Fjord Horse: 6 Facts About This Friendly Norwegian Breed

Meet the Norwegian Fjord horse!

The Fjord horse is a light draught horse breed native to western Norway's mountainous regions. It is one of the world's oldest breeds and has been used as a farm horse in Norway for hundreds of years. All Fjord horses are small and dun in color, with the breed standard recognizing five different shades. It is a horse breed that is agile and is used as a harness horse as well as under saddle.

1. One of the Oldest Horse Breeds That Still Exists Today

The Fjord horse has a long and illustrious tradition, making it one of the oldest and purest breeds still in existence today. It is thought to have engaged in crossbreeding with the Przewalski, a primitive wild horse that roamed Asia in the past. The horse has been selectively and meticulously bred, resulting in a relatively pure breed with no input from other horse breeds. The breed is still highly valued in Norway due to its historical importance and numerous contributions to the lives of Norwegians.

The Fjord horse appears as a charge on the coats of arms of the municipalities of Gloppen and Eid in Nordfjord, northern Norway, and was used as a war mount by the Vikings as well as during World War II. The current Fjord horse's ancestors are thought to have migrated to Norway and been domesticated over 4,000 years ago.

2. Despite Being an Old Breed, They Are Not Common

Since these horses are less common than some other famous breeds, you may have to drive to find the perfect Fjord for you. If you're ready to purchase a Fjord, expect to pay about $10,000 for a well-trained horse in its prime. Fjords are most common among dressage riders and drivers, but they're also suitable for trail riding, competition, and other activities. In certain instances, the breed's small size is desirable and advantageous, especially for those who have trouble mounting larger horses.

3. They Are Small but Powerful

Fjords are used for combined driving and riding and are carefully bred to maintain the breed's versatility. They are also used for lower-level dressage and cross-country training and competition. The breed has a high level of endurance and makes an excellent trail mount. This breed is a popular riding lesson and therapeutic riding lesson mount due to its patient disposition and calm temperament.

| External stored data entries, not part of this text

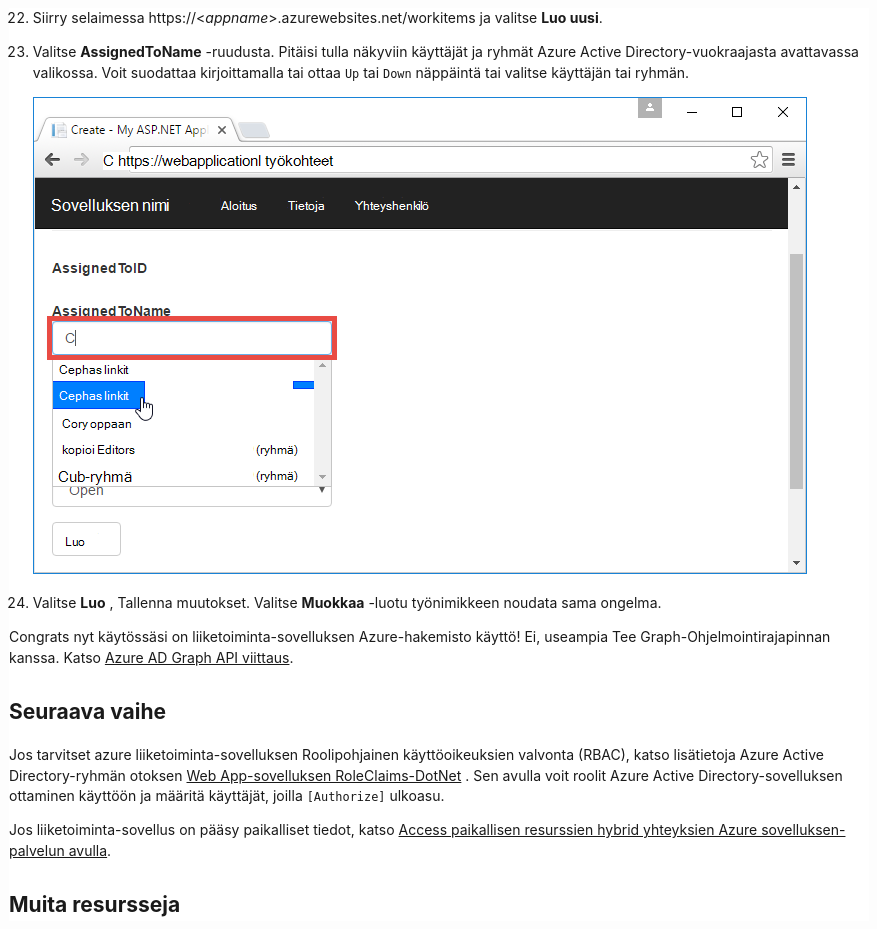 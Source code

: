 22. Siirry selaimessa https://&lt;*appname*>.azurewebsites.net/workitems ja valitse **Luo uusi**.

23. Valitse **AssignedToName** -ruudusta. Pitäisi tulla näkyviin käyttäjät ja ryhmät Azure Active Directory-vuokraajasta avattavassa valikossa. Voit suodattaa kirjoittamalla tai ottaa `Up` tai `Down` näppäintä tai valitse käyttäjän tai ryhmän. 

    ![](./media/web-sites-dotnet-lob-application-azure-ad/19-use-aadpicker.png)

24. Valitse **Luo** , Tallenna muutokset. Valitse **Muokkaa** -luotu työnimikkeen noudata sama ongelma.

Congrats nyt käytössäsi on liiketoiminta-sovelluksen Azure-hakemisto käyttö! Ei, useampia Tee Graph-Ohjelmointirajapinnan kanssa. Katso [Azure AD Graph API viittaus](https://msdn.microsoft.com/library/azure/ad/graph/api/api-catalog).

<a name="next"></a>
## <a name="next-step"></a>Seuraava vaihe

Jos tarvitset azure liiketoiminta-sovelluksen Roolipohjainen käyttöoikeuksien valvonta (RBAC), katso lisätietoja Azure Active Directory-ryhmän otoksen [Web App-sovelluksen RoleClaims-DotNet](https://github.com/Azure-Samples/active-directory-dotnet-webapp-roleclaims) . Sen avulla voit roolit Azure Active Directory-sovelluksen ottaminen käyttöön ja määritä käyttäjät, joilla `[Authorize]` ulkoasu.

Jos liiketoiminta-sovellus on pääsy paikalliset tiedot, katso [Access paikallisen resurssien hybrid yhteyksien Azure sovelluksen-palvelun avulla](web-sites-hybrid-connection-get-started.md).

<a name="bkmk_resources"></a>
## <a name="further-resources"></a>Muita resursseja


[Protect the Application with SSL and the Authorize Attribute]: web-sites-dotnet-deploy-aspnet-mvc-app-membership-oauth-sql-database.md#protect-the-application-with-ssl-and-the-authorize-attribute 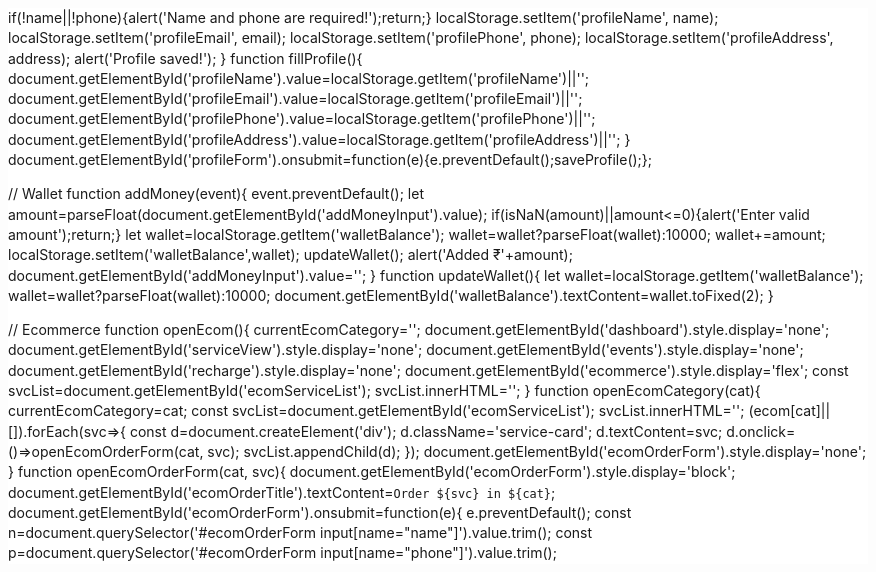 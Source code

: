   if(!name||!phone){alert('Name and phone are required!');return;}
  localStorage.setItem('profileName', name);
  localStorage.setItem('profileEmail', email);
  localStorage.setItem('profilePhone', phone);
  localStorage.setItem('profileAddress', address);
  alert('Profile saved!');
}
function fillProfile(){
  document.getElementById('profileName').value=localStorage.getItem('profileName')||'';
  document.getElementById('profileEmail').value=localStorage.getItem('profileEmail')||'';
  document.getElementById('profilePhone').value=localStorage.getItem('profilePhone')||'';
  document.getElementById('profileAddress').value=localStorage.getItem('profileAddress')||'';
}
document.getElementById('profileForm').onsubmit=function(e){e.preventDefault();saveProfile();};

// Wallet
function addMoney(event){
  event.preventDefault();
  let amount=parseFloat(document.getElementById('addMoneyInput').value);
  if(isNaN(amount)||amount<=0){alert('Enter valid amount');return;}
  let wallet=localStorage.getItem('walletBalance');
  wallet=wallet?parseFloat(wallet):10000;
  wallet+=amount;
  localStorage.setItem('walletBalance',wallet);
  updateWallet(); alert('Added ₹'+amount);
  document.getElementById('addMoneyInput').value='';
}
function updateWallet(){
  let wallet=localStorage.getItem('walletBalance');
  wallet=wallet?parseFloat(wallet):10000;
  document.getElementById('walletBalance').textContent=wallet.toFixed(2);
}

// Ecommerce
function openEcom(){
  currentEcomCategory='';
  document.getElementById('dashboard').style.display='none';
  document.getElementById('serviceView').style.display='none';
  document.getElementById('events').style.display='none';
  document.getElementById('recharge').style.display='none';
  document.getElementById('ecommerce').style.display='flex';
  const svcList=document.getElementById('ecomServiceList');
  svcList.innerHTML='';
}
function openEcomCategory(cat){
  currentEcomCategory=cat;
  const svcList=document.getElementById('ecomServiceList');
  svcList.innerHTML='';
  (ecom[cat]||[]).forEach(svc=>{
    const d=document.createElement('div');
    d.className='service-card';
    d.textContent=svc;
    d.onclick=()=>openEcomOrderForm(cat, svc);
    svcList.appendChild(d);
  });
  document.getElementById('ecomOrderForm').style.display='none';
}
function openEcomOrderForm(cat, svc){
  document.getElementById('ecomOrderForm').style.display='block';
  document.getElementById('ecomOrderTitle').textContent=`Order ${svc} in ${cat}`;
  document.getElementById('ecomOrderForm').onsubmit=function(e){
    e.preventDefault();
    const n=document.querySelector('#ecomOrderForm input[name="name"]').value.trim();
    const p=document.querySelector('#ecomOrderForm input[name="phone"]').value.trim();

Fjords are small and lightweight, with a withers of at between 13.2 and 14.2 hands tall, but there is no height limit in the Norwegian Fjord Horse Registry (NFHR) or Fjord Horse Association breed standard. While conformation is important in Fjord stallions, there is some variation in height and weight, even in show horses. These horses are usually between 900 and 1,000 pounds in weight. Although they are tiny, they are extremely powerful and can easily hold adults.

4. Fjord Horses Are A Dun Color

The Fjord horse has a distinct appearance. There are no white markings to look out for. All horses of this breed are dun in color. Although all Fjords are dun, there are five distinct dun shades: brown dun, red dun, grey, white dun, uls dun, and yellow dun. As a result, their coats range in color from dark brown to light chestnut, cream, gray, and red-brownish.

Fjords have a distinct dorsal stripe and horizontal stripes on the backs of their front legs, with dark stripes much like zebra stripes. Their manes and tails have darker black and brown colors. The core of a Fjord's mane and forelock is black, contrasting with the lighter colored hairs on the outside. The manes of fjords are cut short so that they stand straight up. Many Fjords have a lighter colored muzzle and belly fur as well.

5. On Rare Occasions, These Horses Can Be White

The rarest color of Fjordhest is one with two cream dilution alleles, with a light cream coat and blue eyes. This color is known as cremello, perlino, or smoky cream in other breeds and is called kvit (white) in Norwegian. The primitive markings on a dun with double cream dilution would be slight or indistinguishable. Kvit was historically considered undesirable in the Fjord horse, and as a result, it is a very unusual color in the breed due to deliberate selection against it. Nonetheless, it is a fairly common color within the gene pool, as the nature of cream genetics will produce the occasional kvit horse if two horses with a single copy of the cream dilution mate.

6. There Are No Known Foundation Stallions

Since this Icelandic horse breed is so ancient (having been around since the last ice age), no foundation stallion is recognized. Instead, there are countless Fjords who excel at their employment today all over the world. Fjords are well-known for their strong personalities. They're gentle, cooperative, and eager to help. Fjords are generally well-mannered and a pleasure to work with. Many of these horses are suitable for children and beginners learning to ride, but they are also common with more experienced equestrians looking for a dependable, cooperative mount. Because of their relaxed demeanor, many Fjords are thought to be virtually bombproof, and foals and geldings alike are popular choices for horse lovers everywhere, with dedicated associations like the Fjord Horse National Studbook Association of Great Britain paying homage to these famous horses even thousands of miles away from their home.